- The complete collection DVD box art

レッチュ ゲッチュ サルゲッチュ (Retchu Getchu Saru Getchu)
- Genre: Action, adventure, comedy
- Directed by: Yorifusa Yamaguchi
- Studio: Shogakukan Music & Digital Entertainment Sony Computer Entertainment
- Original network: TV Tokyo
- English network: US: Nicktoons (3 episodes only);
- Original run: April 2002 – September 2002
- Episodes: 76

Ape Escape: Battle for the Golden Pipo Helmet
- Directed by: Yorifusa Yamaguchi
- Studio: Shogakukan Music & Digital Entertainment Sony Computer Entertainment
- Released: August 17, 2002
- Runtime: 22 minutes

= Ape Escape (Japanese TV series) =

Japanese anime television series

Ape Escape, known in Japan as Let's Get Saru Getchu (レッチュ ゲッチュ サルゲッチュ, Retchu Getchu Saru Getchu), is a series of computer-generated anime shorts produced by Shogakukan Music & Digital Entertainment and Sony Computer Entertainment for TV Tokyo in 2002. It is based on the Ape Escape video game series, with the characters and designs based on Ape Escape 2 in particular. The series consists of 76 45-second shorts that aired as part of the Oha Suta variety program in Japan. In 2004, three of these shorts were dubbed into English and aired in the inaugural Nicktoons Film Festival. One of the festival's founders, Frederator Studios, would later produce their own series of Ape Escape shorts in 2009.

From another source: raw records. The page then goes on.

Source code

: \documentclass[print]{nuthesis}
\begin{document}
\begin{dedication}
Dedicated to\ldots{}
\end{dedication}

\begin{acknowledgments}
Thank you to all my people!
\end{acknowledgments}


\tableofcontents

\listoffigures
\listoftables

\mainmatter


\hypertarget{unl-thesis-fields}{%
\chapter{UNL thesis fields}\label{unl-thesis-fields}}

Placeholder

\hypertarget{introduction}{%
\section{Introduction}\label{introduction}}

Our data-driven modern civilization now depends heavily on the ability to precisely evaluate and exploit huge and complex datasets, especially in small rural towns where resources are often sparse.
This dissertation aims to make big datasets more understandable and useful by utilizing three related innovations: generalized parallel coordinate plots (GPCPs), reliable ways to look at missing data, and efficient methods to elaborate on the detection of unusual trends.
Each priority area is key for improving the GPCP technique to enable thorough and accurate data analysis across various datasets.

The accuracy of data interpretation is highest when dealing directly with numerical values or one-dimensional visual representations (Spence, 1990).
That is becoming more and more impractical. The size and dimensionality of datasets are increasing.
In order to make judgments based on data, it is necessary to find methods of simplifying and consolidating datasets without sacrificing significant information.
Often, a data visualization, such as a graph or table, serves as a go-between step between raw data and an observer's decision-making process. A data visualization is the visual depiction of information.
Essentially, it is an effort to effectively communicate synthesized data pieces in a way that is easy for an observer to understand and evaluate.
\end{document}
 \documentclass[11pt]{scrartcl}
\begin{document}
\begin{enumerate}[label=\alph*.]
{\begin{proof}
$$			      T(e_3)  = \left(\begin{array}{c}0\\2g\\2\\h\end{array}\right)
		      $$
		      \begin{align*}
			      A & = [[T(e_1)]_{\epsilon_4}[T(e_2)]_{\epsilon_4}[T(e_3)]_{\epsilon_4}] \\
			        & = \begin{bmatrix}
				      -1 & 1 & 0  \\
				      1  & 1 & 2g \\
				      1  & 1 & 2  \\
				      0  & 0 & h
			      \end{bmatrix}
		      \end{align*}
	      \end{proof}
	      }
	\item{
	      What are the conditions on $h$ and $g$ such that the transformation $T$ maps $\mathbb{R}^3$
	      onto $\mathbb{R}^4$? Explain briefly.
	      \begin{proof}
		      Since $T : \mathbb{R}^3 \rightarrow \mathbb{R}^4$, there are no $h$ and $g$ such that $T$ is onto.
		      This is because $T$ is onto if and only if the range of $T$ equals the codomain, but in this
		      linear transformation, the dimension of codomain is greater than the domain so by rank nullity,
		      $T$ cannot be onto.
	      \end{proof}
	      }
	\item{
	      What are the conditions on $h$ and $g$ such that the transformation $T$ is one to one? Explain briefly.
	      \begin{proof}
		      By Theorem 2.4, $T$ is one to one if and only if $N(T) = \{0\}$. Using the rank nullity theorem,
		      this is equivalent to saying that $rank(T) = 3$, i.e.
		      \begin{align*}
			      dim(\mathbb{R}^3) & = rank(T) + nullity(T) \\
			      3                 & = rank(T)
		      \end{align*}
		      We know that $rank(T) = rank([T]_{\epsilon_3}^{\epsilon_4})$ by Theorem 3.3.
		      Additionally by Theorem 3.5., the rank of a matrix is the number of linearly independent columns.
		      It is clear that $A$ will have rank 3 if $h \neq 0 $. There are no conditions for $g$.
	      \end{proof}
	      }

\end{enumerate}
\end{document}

A 22-minute movie based on the series, entitled Ape Escape The Movie: Battle for the Golden Pipo Helmet (劇場版サルゲッチュ 黄金のピポヘル・ウッキーバトル), was released on August 17, 2002, in Japan. The film was attached to Beyblade: Fierce Battle and produced with assistance by Polygon Pictures.

Sony Computer Entertainment released a DVD featuring the entire series of shorts, as well as the movie on December 19, 2002, in Japan. The DVD came with a "Yappari Saru Get Chu" dance instruction video, and an exclusive Afrosaru trading card.